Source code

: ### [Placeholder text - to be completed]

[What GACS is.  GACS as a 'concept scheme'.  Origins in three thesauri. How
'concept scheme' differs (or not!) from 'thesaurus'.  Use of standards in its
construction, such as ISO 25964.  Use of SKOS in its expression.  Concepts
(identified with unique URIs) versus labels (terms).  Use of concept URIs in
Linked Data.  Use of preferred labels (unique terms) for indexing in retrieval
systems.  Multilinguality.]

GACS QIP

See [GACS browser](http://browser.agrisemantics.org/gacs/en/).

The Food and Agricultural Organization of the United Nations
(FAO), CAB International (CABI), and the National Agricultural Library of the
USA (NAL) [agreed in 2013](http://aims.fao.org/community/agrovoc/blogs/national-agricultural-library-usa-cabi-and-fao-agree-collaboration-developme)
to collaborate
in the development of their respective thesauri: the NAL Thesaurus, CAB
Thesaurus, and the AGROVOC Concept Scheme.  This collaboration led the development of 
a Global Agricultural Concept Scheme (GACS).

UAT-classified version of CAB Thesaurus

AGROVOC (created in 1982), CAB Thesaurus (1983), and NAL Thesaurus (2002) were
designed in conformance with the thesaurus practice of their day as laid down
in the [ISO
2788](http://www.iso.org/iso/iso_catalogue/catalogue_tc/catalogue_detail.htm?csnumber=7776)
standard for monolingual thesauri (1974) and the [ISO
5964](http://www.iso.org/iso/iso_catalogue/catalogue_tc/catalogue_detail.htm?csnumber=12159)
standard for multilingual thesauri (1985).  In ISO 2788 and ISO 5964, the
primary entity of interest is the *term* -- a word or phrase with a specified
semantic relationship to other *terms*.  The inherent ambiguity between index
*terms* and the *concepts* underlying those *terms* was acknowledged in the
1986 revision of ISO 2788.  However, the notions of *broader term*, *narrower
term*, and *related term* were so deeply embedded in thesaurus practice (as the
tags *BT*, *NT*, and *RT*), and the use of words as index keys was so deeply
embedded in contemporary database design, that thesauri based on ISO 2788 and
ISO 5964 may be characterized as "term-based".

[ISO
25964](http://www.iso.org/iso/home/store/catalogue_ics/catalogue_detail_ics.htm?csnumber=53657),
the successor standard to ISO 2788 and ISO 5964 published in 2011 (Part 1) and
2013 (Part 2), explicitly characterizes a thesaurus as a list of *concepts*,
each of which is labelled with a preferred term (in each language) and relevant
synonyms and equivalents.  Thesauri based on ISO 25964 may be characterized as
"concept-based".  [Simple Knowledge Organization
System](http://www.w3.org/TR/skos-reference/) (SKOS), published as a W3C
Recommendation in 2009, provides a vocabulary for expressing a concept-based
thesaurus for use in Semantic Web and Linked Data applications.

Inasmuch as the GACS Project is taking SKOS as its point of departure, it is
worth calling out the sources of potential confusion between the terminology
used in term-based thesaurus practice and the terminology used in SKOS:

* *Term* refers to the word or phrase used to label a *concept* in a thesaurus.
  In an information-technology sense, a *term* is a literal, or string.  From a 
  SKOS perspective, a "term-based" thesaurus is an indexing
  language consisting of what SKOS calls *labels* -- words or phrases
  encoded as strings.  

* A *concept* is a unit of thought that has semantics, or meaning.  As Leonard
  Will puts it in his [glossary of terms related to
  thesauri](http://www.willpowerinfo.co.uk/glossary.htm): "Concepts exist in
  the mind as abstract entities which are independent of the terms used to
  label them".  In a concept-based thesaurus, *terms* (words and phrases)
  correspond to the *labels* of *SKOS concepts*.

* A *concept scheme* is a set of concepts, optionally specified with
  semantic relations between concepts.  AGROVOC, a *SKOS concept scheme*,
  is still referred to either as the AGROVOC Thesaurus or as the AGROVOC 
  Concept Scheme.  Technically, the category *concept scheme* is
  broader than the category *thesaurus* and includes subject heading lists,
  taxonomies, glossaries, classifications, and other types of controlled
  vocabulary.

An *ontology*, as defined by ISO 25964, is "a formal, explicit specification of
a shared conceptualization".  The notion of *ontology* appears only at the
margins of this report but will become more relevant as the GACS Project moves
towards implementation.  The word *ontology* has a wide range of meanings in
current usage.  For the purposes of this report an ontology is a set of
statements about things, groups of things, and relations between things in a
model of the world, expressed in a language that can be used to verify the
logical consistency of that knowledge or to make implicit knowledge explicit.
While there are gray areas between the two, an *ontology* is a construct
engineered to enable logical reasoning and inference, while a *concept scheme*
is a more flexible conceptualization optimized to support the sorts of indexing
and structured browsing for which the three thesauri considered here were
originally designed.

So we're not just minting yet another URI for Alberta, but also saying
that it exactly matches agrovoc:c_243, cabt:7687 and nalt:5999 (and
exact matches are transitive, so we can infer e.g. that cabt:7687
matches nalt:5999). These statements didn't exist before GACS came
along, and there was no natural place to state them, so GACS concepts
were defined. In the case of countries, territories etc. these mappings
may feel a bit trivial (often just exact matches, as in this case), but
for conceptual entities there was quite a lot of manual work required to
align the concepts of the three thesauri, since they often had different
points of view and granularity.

• _WHAT THE TASK ASKS_: Repeat, character for character, the lines of the material above from the line with "language consisting of" through the line with "Will puts it".

• _EXERCISE OUTPUT_:
  language consisting of what SKOS calls *labels* -- words or phrases
  encoded as strings.  

* A *concept* is a unit of thought that has semantics, or meaning.  As Leonard
  Will puts it in his [glossary of terms related to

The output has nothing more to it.